New Dicamba Labels Limit Application Timing

October 25, 2017
ICM News

The EPA recently announced changes to the new dicamba labels in response to widespread off-target plant injury in 2017.  The most significant change is classification of the new dicamba formulations as Restricted Use Products. Other changes will reduce the hours available to spray soybean, including 1) restricting applications to between sunrise and sunset, and 2) reducing the maximum wind speed during application from 15 mph to 10 mph. The ability to cover all acres in a timely manner has always been an issue and these new limits will add to that difficulty.

An earlier article described hours available to apply herbicides using restrictions on the first Xtendimax with Vapor Grip Technology label. In updating the article, box plots were used to display the distribution of available hours during two 7-day periods at different times in the growing season. Weather records for four different years were used, therefore providing 28 days in each analysis.
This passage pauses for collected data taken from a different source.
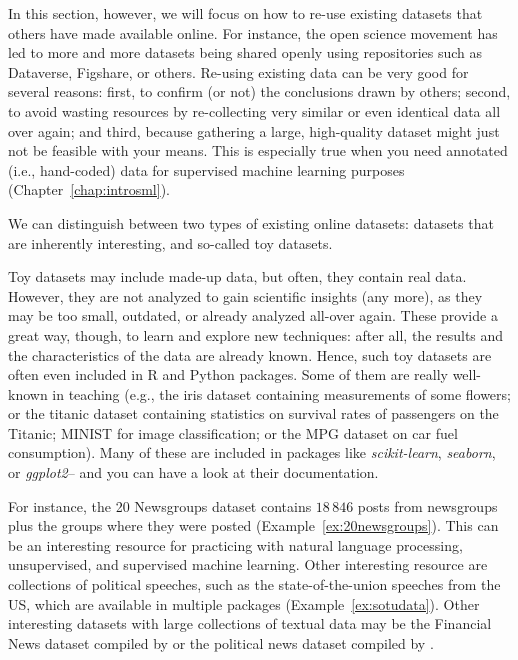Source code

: In this section, however, we will focus on how to re-use existing
datasets that others have made available online. For instance, the
open science movement has led to more and more datasets being shared
openly using repositories such as Dataverse, Figshare, or
others. Re-using existing data can be very good for several reasons:
first, to confirm (or not) the conclusions drawn by others; second, to
avoid wasting resources by re-collecting very similar or even identical
data all over again; and third, because gathering a large,
high-quality dataset might just not be feasible with your means. This
is especially true when you need annotated (i.e., hand-coded) data for
supervised machine learning purposes (Chapter~\ref{chap:introsml}).

We can distinguish between two types of existing online datasets:
datasets that are inherently interesting, and so-called toy datasets.

Toy datasets may include made-up data, but often, they contain real data. 
However, they are not analyzed to gain scientific insights (any
more), as they may be too small, outdated, or already analyzed
all-over again. These provide a great way, though, to learn and
explore new techniques: after all, the results and the characteristics
of the data are already known. Hence, such toy datasets are often
even included in R and Python packages. Some of them are really
well-known in teaching (e.g., the iris dataset containing measurements
of some flowers; or the titanic dataset containing statistics on
survival rates of passengers on the Titanic; MINIST for image classification; or the MPG dataset on car fuel consumption). Many of these are included
in packages like \emph{scikit-learn}, \emph{seaborn}, or \emph{ggplot2}-- and you can have a look at their documentation.

For instance, the 20 Newsgroups dataset contains $18\,846$ posts from
newsgroups plus the groups where they were posted
(Example~\ref{ex:20newsgroups}). This can be an interesting resource for
practicing  with natural language processing, unsupervised, and
supervised machine learning. Other interesting resource are
collections of political speeches, such as the state-of-the-union
speeches from the US, which are available in multiple packages
(Example~\ref{ex:sotudata}).
Other interesting datasets with large collections of textual data may
be the Financial News dataset compiled by \cite{Chen2017} or the
political news dataset compiled by \cite{Horne2018}.


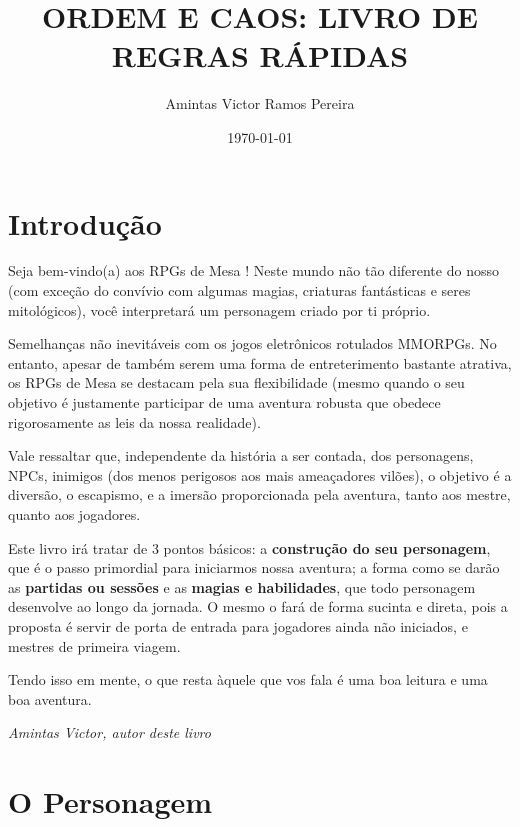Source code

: \documentclass[10pt,twoside,twocolumn]{book}
\title{\section*{ORDEM E CAOS: LIVRO DE REGRAS RÁPIDAS}}
\date{\today}
\author{Amintas Victor Ramos Pereira}
\begin{document}
\selectfont %
\frontmatter
\maketitle
\tableofcontents

\mainmatter
\chapter{Introdução}
Seja bem-vindo(a) aos RPGs de Mesa ! Neste mundo não tão diferente do nosso (com exceção do convívio com algumas magias, criaturas fantásticas e seres mitológicos), você interpretará um personagem criado por ti próprio.
\newline

Semelhanças não inevitáveis com os jogos eletrônicos rotulados MMORPGs. No entanto, apesar de também serem uma forma de entreterimento bastante atrativa, os RPGs de Mesa se destacam pela sua flexibilidade (mesmo quando o seu objetivo é justamente participar de uma aventura robusta que obedece rigorosamente as leis da nossa realidade).
\newline

Vale ressaltar que, independente da história a ser contada, dos personagens, NPCs, inimigos (dos menos perigosos aos mais ameaçadores vilões), o objetivo é a diversão, o escapismo, e a imersão proporcionada pela aventura, tanto aos mestre, quanto aos jogadores.
\newline

Este livro irá tratar de 3 pontos básicos: a \textbf{construção do seu personagem}, que é o passo primordial para iniciarmos nossa aventura; a forma como se darão as \textbf{partidas ou sessões} e as \textbf{magias e habilidades}, que todo personagem desenvolve ao longo da jornada. O mesmo o fará de forma sucinta e direta, pois a proposta é servir de porta de entrada para jogadores ainda não iniciados, e mestres de primeira viagem.
\newline

Tendo isso em mente, o que resta àquele que vos fala é uma boa leitura e uma boa aventura.
\newline

\textit{Amintas Victor, autor deste livro}

\chapter{O Personagem}
\end{document}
Weather data from the ISU Research Farm near Boone was used.

The first bar plot of each time period shows hours with average of  wind speed between three and 10 mph during daylight hours (Figure 1). If there was a time frame where winds were within the allowed wind speeds for a single hour, that time was not included in the calculation. The second plot takes into consideration rainfall, subjectively determining how long the rain would keep a sprayer out of the field.

Wind speeds in Iowa are significantly higher in May than in June (Figure 1). When not considering rain, the average hours to spray was approximately five hours per day in late-May compared to nine hours in mid-June. In late-May, half of the days were totally lost for spraying based on wind and rain restrictions. As with wind, rain was a bigger factor in limiting spray hours in May than in June.  While wind speeds are more favorable in June than in May, temperatures are higher and increase the potential for vapor drift.  The daily high temperature exceeded 85° F during 22 of the 28 days used in creating the box plots.

 

While the analysis was conducted with the new dicamba labels in mind, the graphs clearly show the pressure applicators are under to complete timely spraying of fields, regardless of herbicide. This is one of the many benefits of preemergence herbicides, spreading out the window for postemergence applications. While applications later in the season provide more hours to complete spraying, temperatures are higher, increasing the risk of volatilization of dicamba.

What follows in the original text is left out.